In the immediate wake of the release of the remake of one my favorite horror movies, A Nightmare On Elm Street, I started thinking about my attitudes toward movie remakes. I tend to be in a minority in this topic mostly because no matter how much I'm into a movie, I'm always open to the idea of a remake.
Take the Nightmare remake for example. Nostalgia aside, the original Nightmare on Elm St was a landmark release in the horror genre. In a time when most horror was about supernatural monsters and demons, Nightmare came along and gave you an entirely new beast, a supernatural monster that was just a normal guy, attacking you in an entirely new arena, your dreams. The concept broke ground, and gathered a strong faithful audience. They made more movies, & tV series, but time passed.
And with the passing of time, film-making techniques became more advanced, enhanced technology allowed for alternate worlds to be presented in near photo-realistic quality. At the time Nightmare was released, movies on the scale of Avatar or the new Clash of The Titans just weren't POSSIBLE to make properly. I don't know about you, but in an era of technological brilliance, I always look back and wonder what my favorites of yesterday would look like if they had been made with the same care & genius as before, but with access to today's technology. The answer to that question is simple: they'd be FUCKING AWESOME!!!

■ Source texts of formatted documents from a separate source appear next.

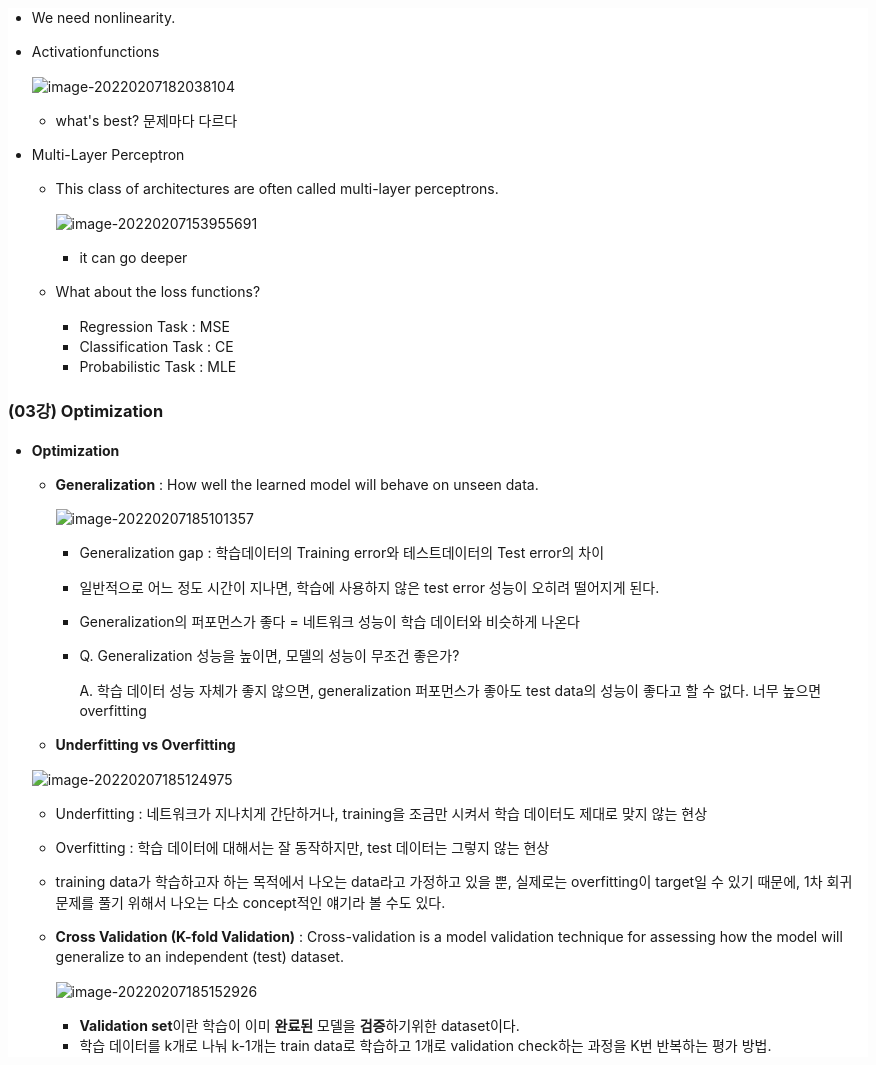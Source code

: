   - We need nonlinearity.

  - Activationfunctions

    ![image-20220207182038104](C:\Users\82106\AppData\Roaming\Typora\typora-user-images\image-20220207182038104.png)

    - what's best? 문제마다 다르다

- Multi-Layer Perceptron

  - This class of architectures are often called multi-layer perceptrons.

    ![image-20220207153955691](C:\Users\82106\AppData\Roaming\Typora\typora-user-images\image-20220207153955691.png)

    - it can go deeper

  - What about the loss functions?

    - Regression Task : MSE
    - Classification Task : CE
    - Probabilistic Task : MLE

  

### (03강) Optimization

- **Optimization**

  - **Generalization** : How well the learned model will behave on unseen data.

    ![image-20220207185101357](C:\Users\82106\AppData\Roaming\Typora\typora-user-images\image-20220207185101357.png)

    - Generalization gap : 학습데이터의 Training error와 테스트데이터의 Test error의 차이

    - 일반적으로 어느 정도 시간이 지나면, 학습에 사용하지 않은 test error 성능이 오히려 떨어지게 된다.

    - Generalization의 퍼포먼스가 좋다 = 네트워크 성능이 학습 데이터와 비슷하게 나온다

    - Q. Generalization 성능을 높이면, 모델의 성능이 무조건 좋은가?

      A. 학습 데이터 성능 자체가 좋지 않으면, generalization 퍼포먼스가 좋아도 test data의 성능이 좋다고 할 수 없다. 너무 높으면 overfitting

  -  **Underfitting vs Overfitting**

    ![image-20220207185124975](C:\Users\82106\AppData\Roaming\Typora\typora-user-images\image-20220207185124975.png)

    - Underfitting : 네트워크가 지나치게 간단하거나, training을 조금만 시켜서 학습 데이터도 제대로 맞지 않는 현상

    - Overfitting : 학습 데이터에 대해서는 잘 동작하지만, test 데이터는 그렇지 않는 현상

    - training data가 학습하고자 하는 목적에서 나오는 data라고 가정하고 있을 뿐, 실제로는 overfitting이 target일 수 있기 때문에, 1차 회귀 문제를 풀기 위해서 나오는 다소 concept적인 얘기라 볼 수도 있다.

  - **Cross Validation (K-fold Validation)** : Cross-validation is a model validation technique for assessing how the model will generalize to an independent (test) dataset.

    ![image-20220207185152926](C:\Users\82106\AppData\Roaming\Typora\typora-user-images\image-20220207185152926.png)

    - **Validation set**이란 학습이 이미 **완료된** 모델을 **검증**하기위한 dataset이다.
    - 학습 데이터를 k개로 나눠 k-1개는 train data로 학습하고 1개로 validation check하는 과정을 K번 반복하는 평가 방법.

The trick, in re-creating a film is to tap in to the well that made the original great, while at the same time updating the little bits, gags, and tropes that have not withstood the test of time. And that's where most remakes fail. The people making the new version seem to think that just the name and re-iterating the same shots and dialogue will make for another success, or that dumbing the concepts down will make it more appealing to audiences. And they fail, time & time again.
For example, Ocean's Eleven (with George Clooney) was a remake of a low-rent Rat Pack film. (If you don't know what I'm talking about when I say Rat Pack, look it up!) The makers of the new version, took the main concepts of the original movie: a man using a theft to flirt with his wife & everyone fantasizes about getting one over on a Las Vegas casino, and updated all the rest. They gave the casino a personal face (Benedict wasn't in the original movie) and other such modernizations. The result was a much more engaging and intricate film than the original.
Basically, if a remake is being done, don't start hating on the idea right away. Check out who's making it, and if they do good work, give them the benefit of the doubt. They might pull off a great movie. I have a great deal of hope that they don't screw up the new Nightmare movie. This particular remake is of a film that enjoy a great deal. The people making the movie have some good stuff under their belts. And they picked a solid guy for Freddy Krueger. Yes, it could turn out to be a royal suckfest, but the potential for a fantastic new take is enough for me to check it out.